While the vast majority of 3-photon work has been conducted at 1300 nm, the use of red-shifted probes notionally excitable at the longer wavelength of  1600- 1700 nm is still of interest in the microscopy community. This seems to indicate that an ideal 3-photon laser should be able to produce both wavelengths, maybe even at the same time, in case of two-color excitation imaging. The longer wavelength has the potential for even deeper imaging because of the lower tissue scattering, although water absorption is higher at 1700 nm than at 1300 nm, meaning there is a higher probability of sample thermal damage.

However, several published studies have shown that 1300 nm can be used to excite both green and red fluorescent probes, or at least, a number of them. The fluorescence emission from the two probes is then easily separated using wavelength selective filters.
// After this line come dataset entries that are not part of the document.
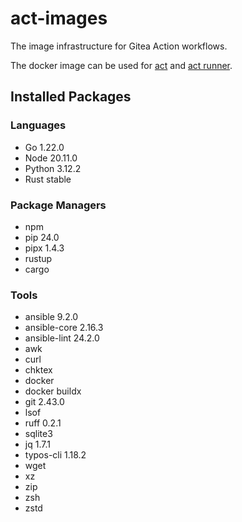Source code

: # act-images

The image infrastructure for Gitea Action workflows.

The docker image can be used for [act](https://github.com/nektos/act) and [act runner](https://gitea.com/gitea/act_runner).

## Installed Packages

### Languages

- Go 1.22.0
- Node 20.11.0
- Python 3.12.2
- Rust stable

### Package Managers

- npm
- pip 24.0
- pipx 1.4.3
- rustup
- cargo

### Tools

- ansible 9.2.0
- ansible-core 2.16.3
- ansible-lint 24.2.0
- awk
- curl
- chktex
- docker
- docker buildx
- git 2.43.0
- lsof
- ruff 0.2.1
- sqlite3
- jq 1.7.1
- typos-cli 1.18.2
- wget
- xz
- zip
- zsh
- zstd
For example, in 2021, Chris Xu published a landmark article on single wavelength 3P excitation of multicolor fluorophores (Multicolor three-photon fluorescence imaging with single-wavelength excitation deep in mouse brain | Science Advances). 
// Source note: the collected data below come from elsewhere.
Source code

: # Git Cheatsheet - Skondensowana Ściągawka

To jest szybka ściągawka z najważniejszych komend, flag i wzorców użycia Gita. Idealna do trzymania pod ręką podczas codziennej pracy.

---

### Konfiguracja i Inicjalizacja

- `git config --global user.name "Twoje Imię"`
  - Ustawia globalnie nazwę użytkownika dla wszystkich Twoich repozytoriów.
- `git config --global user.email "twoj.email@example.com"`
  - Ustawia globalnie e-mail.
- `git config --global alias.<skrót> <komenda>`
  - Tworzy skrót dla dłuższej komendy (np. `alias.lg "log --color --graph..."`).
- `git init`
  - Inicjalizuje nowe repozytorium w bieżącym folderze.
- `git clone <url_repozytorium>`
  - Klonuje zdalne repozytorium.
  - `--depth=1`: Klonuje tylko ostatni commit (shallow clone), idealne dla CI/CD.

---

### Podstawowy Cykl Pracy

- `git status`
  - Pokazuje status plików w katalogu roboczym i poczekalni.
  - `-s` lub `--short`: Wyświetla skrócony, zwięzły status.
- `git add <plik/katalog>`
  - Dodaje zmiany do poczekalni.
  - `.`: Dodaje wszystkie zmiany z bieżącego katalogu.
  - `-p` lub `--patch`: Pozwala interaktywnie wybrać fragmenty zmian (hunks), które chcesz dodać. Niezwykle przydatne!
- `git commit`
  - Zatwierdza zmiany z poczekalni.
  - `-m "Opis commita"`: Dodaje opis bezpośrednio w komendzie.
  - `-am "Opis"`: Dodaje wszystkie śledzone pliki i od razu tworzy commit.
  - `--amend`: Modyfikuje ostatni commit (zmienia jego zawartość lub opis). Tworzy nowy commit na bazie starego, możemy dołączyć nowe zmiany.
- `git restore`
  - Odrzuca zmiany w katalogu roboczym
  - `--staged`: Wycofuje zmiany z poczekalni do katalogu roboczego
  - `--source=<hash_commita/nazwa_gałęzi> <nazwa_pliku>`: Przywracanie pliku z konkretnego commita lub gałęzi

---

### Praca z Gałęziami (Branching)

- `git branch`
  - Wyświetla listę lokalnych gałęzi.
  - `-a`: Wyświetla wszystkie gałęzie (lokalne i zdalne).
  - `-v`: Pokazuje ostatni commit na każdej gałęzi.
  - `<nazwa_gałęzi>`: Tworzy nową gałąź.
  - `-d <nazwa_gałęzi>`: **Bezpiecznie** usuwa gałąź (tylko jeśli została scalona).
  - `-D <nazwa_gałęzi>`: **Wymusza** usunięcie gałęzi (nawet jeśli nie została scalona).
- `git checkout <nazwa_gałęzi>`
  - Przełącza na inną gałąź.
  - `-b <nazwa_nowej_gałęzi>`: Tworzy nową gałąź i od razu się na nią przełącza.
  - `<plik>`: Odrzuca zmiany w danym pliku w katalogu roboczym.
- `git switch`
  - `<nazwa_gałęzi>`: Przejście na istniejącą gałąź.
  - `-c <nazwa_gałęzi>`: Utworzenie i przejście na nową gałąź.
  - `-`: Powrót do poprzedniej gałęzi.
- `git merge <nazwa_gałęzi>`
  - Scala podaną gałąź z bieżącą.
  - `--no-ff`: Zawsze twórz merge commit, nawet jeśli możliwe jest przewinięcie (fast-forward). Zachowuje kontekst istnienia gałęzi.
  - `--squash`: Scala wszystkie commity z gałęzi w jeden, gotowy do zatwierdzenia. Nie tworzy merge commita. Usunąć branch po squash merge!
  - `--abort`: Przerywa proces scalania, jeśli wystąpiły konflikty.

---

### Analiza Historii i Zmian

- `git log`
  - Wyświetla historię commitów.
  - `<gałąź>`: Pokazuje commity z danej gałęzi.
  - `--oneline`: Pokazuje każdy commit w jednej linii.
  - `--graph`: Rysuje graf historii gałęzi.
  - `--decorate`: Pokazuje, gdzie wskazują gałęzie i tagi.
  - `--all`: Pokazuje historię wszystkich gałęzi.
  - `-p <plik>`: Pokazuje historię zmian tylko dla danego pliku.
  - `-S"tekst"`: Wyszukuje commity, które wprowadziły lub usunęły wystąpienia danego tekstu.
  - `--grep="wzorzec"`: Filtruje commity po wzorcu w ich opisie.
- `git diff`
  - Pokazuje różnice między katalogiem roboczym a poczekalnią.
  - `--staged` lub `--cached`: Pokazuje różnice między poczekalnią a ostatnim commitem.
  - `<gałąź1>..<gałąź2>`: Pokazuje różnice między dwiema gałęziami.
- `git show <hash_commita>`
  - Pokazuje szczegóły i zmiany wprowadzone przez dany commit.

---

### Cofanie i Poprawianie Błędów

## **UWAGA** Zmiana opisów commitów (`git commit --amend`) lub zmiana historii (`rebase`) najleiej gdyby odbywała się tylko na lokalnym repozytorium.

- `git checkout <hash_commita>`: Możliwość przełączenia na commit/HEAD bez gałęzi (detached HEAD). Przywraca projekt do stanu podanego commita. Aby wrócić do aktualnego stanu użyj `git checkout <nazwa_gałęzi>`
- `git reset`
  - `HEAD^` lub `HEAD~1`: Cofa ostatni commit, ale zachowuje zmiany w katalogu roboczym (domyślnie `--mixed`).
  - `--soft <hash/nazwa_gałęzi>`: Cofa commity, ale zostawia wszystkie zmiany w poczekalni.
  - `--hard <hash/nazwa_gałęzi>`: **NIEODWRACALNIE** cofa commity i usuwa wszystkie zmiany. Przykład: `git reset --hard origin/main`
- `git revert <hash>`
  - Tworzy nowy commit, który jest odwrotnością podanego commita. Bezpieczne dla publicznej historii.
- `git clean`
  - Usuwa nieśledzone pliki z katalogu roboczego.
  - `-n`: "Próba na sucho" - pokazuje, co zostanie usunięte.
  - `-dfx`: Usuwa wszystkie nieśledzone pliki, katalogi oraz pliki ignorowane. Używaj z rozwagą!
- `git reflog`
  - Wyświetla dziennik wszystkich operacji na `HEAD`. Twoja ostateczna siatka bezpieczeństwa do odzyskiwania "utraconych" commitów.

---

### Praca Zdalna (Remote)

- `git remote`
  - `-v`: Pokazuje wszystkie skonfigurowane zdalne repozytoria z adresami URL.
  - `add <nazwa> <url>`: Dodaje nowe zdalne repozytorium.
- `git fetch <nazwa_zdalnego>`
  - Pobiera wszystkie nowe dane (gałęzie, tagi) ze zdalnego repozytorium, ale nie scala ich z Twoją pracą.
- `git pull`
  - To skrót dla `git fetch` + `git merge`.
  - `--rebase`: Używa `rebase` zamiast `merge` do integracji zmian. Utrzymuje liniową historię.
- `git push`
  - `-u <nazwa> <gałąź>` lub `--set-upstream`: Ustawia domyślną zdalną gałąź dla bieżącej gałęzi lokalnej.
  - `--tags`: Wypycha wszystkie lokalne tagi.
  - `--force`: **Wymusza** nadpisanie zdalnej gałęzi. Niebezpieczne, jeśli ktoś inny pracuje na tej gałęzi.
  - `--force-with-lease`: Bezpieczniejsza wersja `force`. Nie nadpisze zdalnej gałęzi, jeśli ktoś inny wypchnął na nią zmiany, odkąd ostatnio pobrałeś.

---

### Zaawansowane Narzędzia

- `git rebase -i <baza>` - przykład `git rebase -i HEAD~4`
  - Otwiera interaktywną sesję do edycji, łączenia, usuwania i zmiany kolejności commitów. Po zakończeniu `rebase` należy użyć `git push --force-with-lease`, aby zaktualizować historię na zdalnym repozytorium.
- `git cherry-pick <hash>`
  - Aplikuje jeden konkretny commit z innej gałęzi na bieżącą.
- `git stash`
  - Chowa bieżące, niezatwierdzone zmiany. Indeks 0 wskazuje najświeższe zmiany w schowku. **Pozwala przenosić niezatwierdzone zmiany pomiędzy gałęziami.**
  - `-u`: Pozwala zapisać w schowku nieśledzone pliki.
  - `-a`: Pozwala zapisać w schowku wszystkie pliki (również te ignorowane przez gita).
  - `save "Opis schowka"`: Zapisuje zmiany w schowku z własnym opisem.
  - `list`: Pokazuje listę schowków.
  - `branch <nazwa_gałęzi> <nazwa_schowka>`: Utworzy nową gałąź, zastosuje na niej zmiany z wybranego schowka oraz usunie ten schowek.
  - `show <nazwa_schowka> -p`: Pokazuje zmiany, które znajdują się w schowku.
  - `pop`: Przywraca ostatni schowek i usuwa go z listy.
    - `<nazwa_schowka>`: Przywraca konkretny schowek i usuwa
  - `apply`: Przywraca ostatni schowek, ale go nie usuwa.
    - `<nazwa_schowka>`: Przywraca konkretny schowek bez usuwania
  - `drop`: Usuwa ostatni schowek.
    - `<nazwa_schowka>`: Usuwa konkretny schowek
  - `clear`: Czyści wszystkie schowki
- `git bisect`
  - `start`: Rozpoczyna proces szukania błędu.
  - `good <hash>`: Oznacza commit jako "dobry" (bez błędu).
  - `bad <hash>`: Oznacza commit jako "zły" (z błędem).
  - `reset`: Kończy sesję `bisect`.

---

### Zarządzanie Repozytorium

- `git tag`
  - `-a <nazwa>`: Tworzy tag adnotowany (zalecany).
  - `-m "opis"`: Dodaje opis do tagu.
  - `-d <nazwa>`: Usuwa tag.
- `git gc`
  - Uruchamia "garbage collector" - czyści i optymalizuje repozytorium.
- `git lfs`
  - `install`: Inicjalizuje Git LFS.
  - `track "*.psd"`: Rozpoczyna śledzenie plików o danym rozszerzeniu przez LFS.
More recently, Timo van Kerkoerle and his Ph.D. student Marie Guillemant accomplished simultaneous excitation of mouse interneurons labeled with both dextran and tdTomato (a red-shifted probe) in mouse prefrontal cortex via 3P excitation with a Coherent Monaco and Opera-F tuned to 1300 nm (Figure 5). The z-stack image in Figure 4 shows significant   signal from the red-shifted probes down to a depth of ~1 mm.

This approach not only eliminates the need for two OPAs, it also eliminates the need for an OPA with wavelength tuning. To enable easier implementation of this multi-probe approach, Coherent has introduced a one-box, fixed wavelength source of 1300 nm femtosecond pulses, called the Coherent Monaco 1300. This compact source is a fully integrated, hands-free laser delivering up to 2.5 W of output power, with a choice of 1, 2, or 4 MHz repetition rates, and a pulse width of <50 fs. All these parameters are an ideal match for deep 3-photon imaging, so that the Coherent Monaco 1300 is the first single-box, turn-key light source specifically addressing 3-photon microscopy. 
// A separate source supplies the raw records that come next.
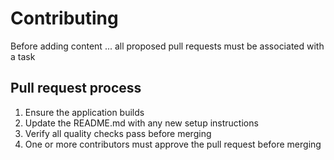 # Contributing

Before adding content ...
all proposed pull requests must be associated with a task

## Pull request process
1. Ensure the application builds
2. Update the README.md with any new setup instructions
3. Verify all quality checks pass before merging
4. One or more contributors must approve the pull request before merging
Recognizing the emergence and increased popularity of 3-photon imaging, the design of the Coherent Monaco 1300 incorporates user-benefits that are part of the most advanced lasers for 2-photon microscopy, like the Coherent Chameleon Discovery and Axon. In, fact, the Coherent Monaco 1300 features in a single-box the Total Power Control (TPC) option providing on-the-fly power attenuation/gating, and the Compact Pulse Compressor (CPC) option providing dispersion precompensation for optimum pulse width at the sample with any type of microscope set-up.